+++ Available data

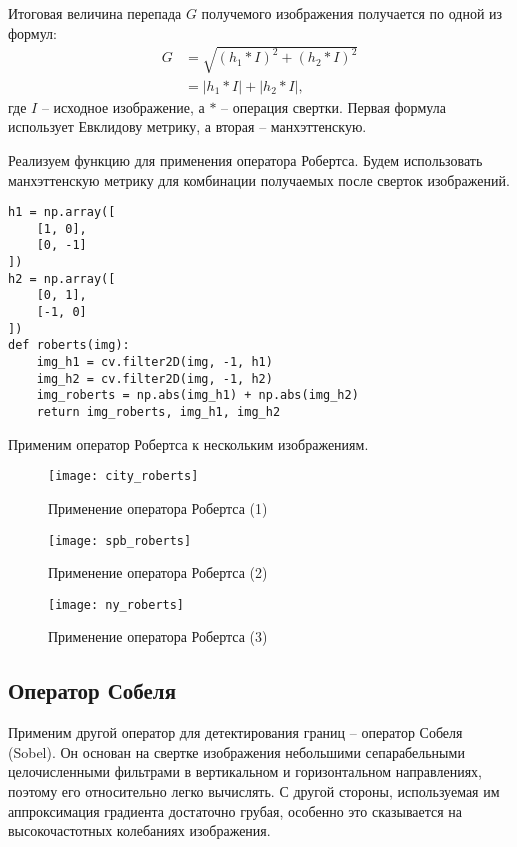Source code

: Итоговая величина перепада $G$ получемого изображения получается по одной из формул:
\begin{align*}
G &= \sqrt{(h_1 * I) ^ 2 + (h_2 * I) ^ 2}\\
  &= \left| h_1 * I \right| + \left| h_2 * I \right|,
\end{align*}
где $I$ -- исходное изображение, а $*$ -- операция свертки. Первая формула использует Евклидову метрику, а вторая -- манхэттенскую.

Реализуем функцию для применения оператора Робертса. Будем использовать манхэттенскую метрику для комбинации получаемых после сверток изображений.

\begin{lstlisting}[caption={Фунукция для применения оператора Робертса}]
h1 = np.array([
    [1, 0],
    [0, -1]
])
h2 = np.array([
    [0, 1],
    [-1, 0]
])
def roberts(img):
    img_h1 = cv.filter2D(img, -1, h1)
    img_h2 = cv.filter2D(img, -1, h2)
    img_roberts = np.abs(img_h1) + np.abs(img_h2)
    return img_roberts, img_h1, img_h2
\end{lstlisting}

Применим оператор Робертса к нескольким изображениям.

\begin{figure}[H]
	\centering
	\texttt{[image: city\_roberts]}
	\caption{Применение оператора Робертса (1)}
\end{figure}

\begin{figure}[H]
	\centering
	\texttt{[image: spb\_roberts]}
	\caption{Применение оператора Робертса (2)}
\end{figure}

\begin{figure}[H]
	\centering
	\texttt{[image: ny\_roberts]}
	\caption{Применение оператора Робертса (3)}
\end{figure}

\newpage

\subsection{Оператор Собеля}

Применим другой оператор для детектирования границ -- оператор Собеля (Sobel). Он основан на свертке изображения небольшими сепарабельными целочисленными фильтрами в вертикальном и горизонтальном направлениях, поэтому его относительно легко вычислять. С другой стороны, используемая им аппроксимация градиента достаточно грубая, особенно это сказывается на высокочастотных колебаниях изображения.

++++++

> [Your objective] If a line falls between the first line of the records above and the line containing "img_h2 = cv.filter2D(img, -1, h2)", inclusive, retype it exactly; leave pictures out.

> [Final answer]
Source code

: Итоговая величина перепада $G$ получемого изображения получается по одной из формул:
\begin{align*}
G &= \sqrt{(h_1 * I) ^ 2 + (h_2 * I) ^ 2}\\
  &= \left| h_1 * I \right| + \left| h_2 * I \right|,
\end{align*}
где $I$ -- исходное изображение, а $*$ -- операция свертки. Первая формула использует Евклидову метрику, а вторая -- манхэттенскую.

Реализуем функцию для применения оператора Робертса. Будем использовать манхэттенскую метрику для комбинации получаемых после сверток изображений.

\begin{lstlisting}[caption={Фунукция для применения оператора Робертса}]
h1 = np.array([
    [1, 0],
    [0, -1]
])
h2 = np.array([
    [0, 1],
    [-1, 0]
])
def roberts(img):
    img_h1 = cv.filter2D(img, -1, h1)
    img_h2 = cv.filter2D(img, -1, h2)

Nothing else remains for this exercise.